The inveterate seed-sower, to whom the planting of seed is a year muml job rather than a Springtime operation, is sometimes hard put to find enough containers of the right size and substance for a variety of seeds, especially the rather small quantities generally put up in packets of the rarer perennials. The requirements are few but important. The container must have proper drainage, it must not he so large that the soil will become waterlogged, nor yet so small that the seedlings are crowded and have to be thinned out.
Weird and varied are receptacles I press into service, going all the way from an eggshell holding one precious seed to a well worn flat of a hundred or more. Never, if I can help it, do I use flowerpots, for this means pricking out the seedlings. To avoid this I hunt for containers which can be left outside all Winter if necessary, and buried in the earth in Spring, the container disintegrating in time. Of course these containers would not work for a
peace lilly This saves the seedlings the shock of transplanting. Seedlings grown on without interruption require less attention as to shade and water during the hot weather, and if transplanting is necessary it can be delayed until a more convenient time.

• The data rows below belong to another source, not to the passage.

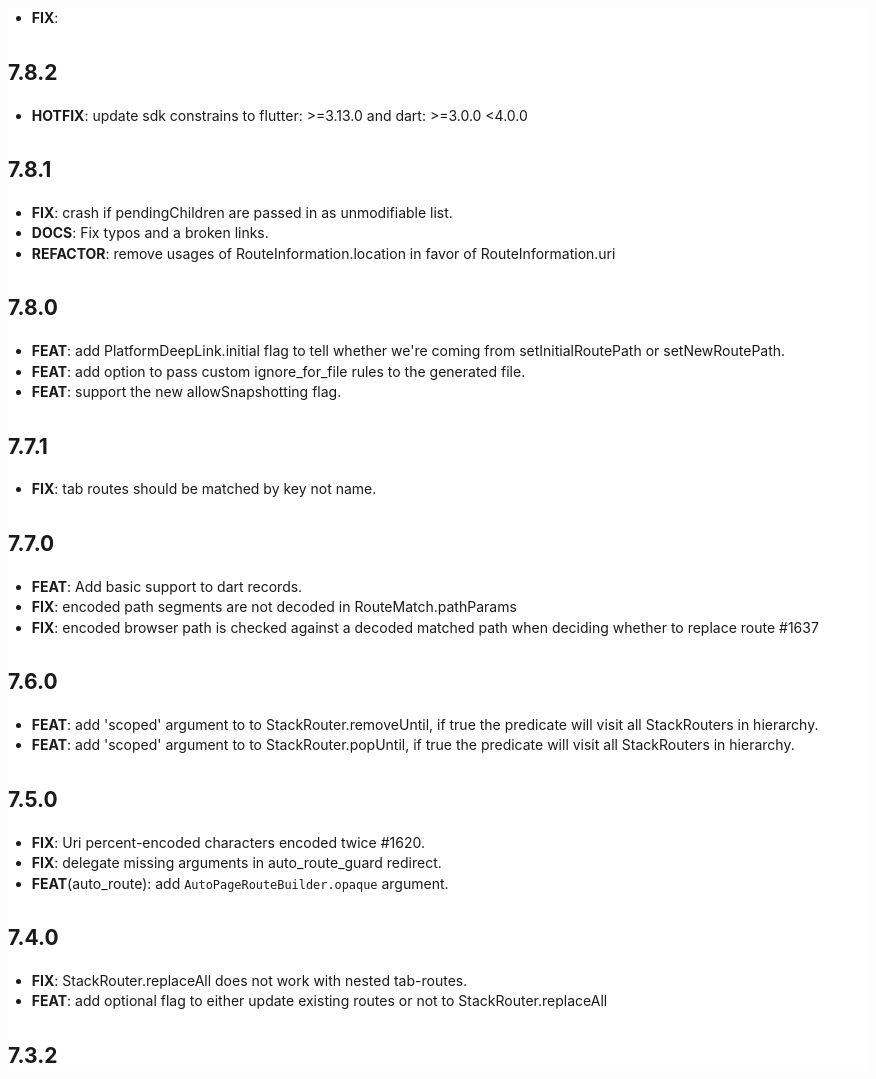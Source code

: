 - **FIX**:

## 7.8.2

- **HOTFIX**: update sdk constrains to flutter: >=3.13.0 and dart: >=3.0.0 <4.0.0

## 7.8.1

- **FIX**: crash if pendingChildren are passed in as unmodifiable list.
- **DOCS**: Fix typos and a broken links.
- **REFACTOR**: remove usages of RouteInformation.location in favor of RouteInformation.uri

## 7.8.0

- **FEAT**: add PlatformDeepLink.initial flag to tell whether we're coming from setInitialRoutePath
  or setNewRoutePath.
- **FEAT**: add option to pass custom ignore_for_file rules to the generated file.
- **FEAT**: support the new allowSnapshotting flag.

## 7.7.1

- **FIX**: tab routes should be matched by key not name.

## 7.7.0

- **FEAT**: Add basic support to dart records.
- **FIX**: encoded path segments are not decoded in RouteMatch.pathParams
- **FIX**: encoded browser path is checked against a decoded matched path when deciding whether to
  replace route #1637

## 7.6.0

- **FEAT**: add 'scoped' argument to to StackRouter.removeUntil, if true the predicate will visit
  all StackRouters in hierarchy.
- **FEAT**: add 'scoped' argument to to StackRouter.popUntil, if true the predicate will visit all
  StackRouters in hierarchy.

## 7.5.0

- **FIX**: Uri percent-encoded characters encoded twice #1620.
- **FIX**: delegate missing arguments in auto_route_guard redirect.
- **FEAT**(auto_route): add `AutoPageRouteBuilder.opaque` argument.

## 7.4.0

- **FIX**: StackRouter.replaceAll does not work with nested tab-routes.
- **FEAT**: add optional flag to either update existing routes or not to StackRouter.replaceAll

## 7.3.2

Another advantage to burying the container for an indefinite period is that laggard seeds of primulas and anemones and other perennials that germinate unevenly are not disturbed or lost as they might be when half-grown seedlings are removed from the seedbox or pan.
But first find your container.
Quart berry boxes are a convenient size for a small quantity of seeds, but unless lined with spagnum moss or stout paper the open corners will spill out the earth. The eight inch plant boxes with rounded corners which nurserymen use for displaying annual bedding plants are much better. When the seedlings are sufficiently far advanced to put outside, the corners of the box should be cut down to give the roots more freedom. The bottom of the box will soon rot away.
Best of all containers are the leaky, partly-rusted, granite saucepans which can be picked up in assorted sizes at any roadside dump. They are particularly useful for slow germinating seeds, especially those that are benefited by exposure to cold. Such seeds can be planted as soon as they arrive, generally in midwinter. (The sower of seeds is never without an available supply of earth.) The pan of seeds can be dropped in a snowbank and forgotten until the snow melts, then brought indoors until growth is well advanced, then taken outside and buried. This method can be recommended when raising bulbs or tubers which resent disturbance when in active growth, Ere:auras for instance. When the plants are dormant and the foliage has disappeared, a buried dish is easily located and the roots found without difficulty.
And for that tiny packet of extra special seed, half an empty grapefruit makes a container deluxe.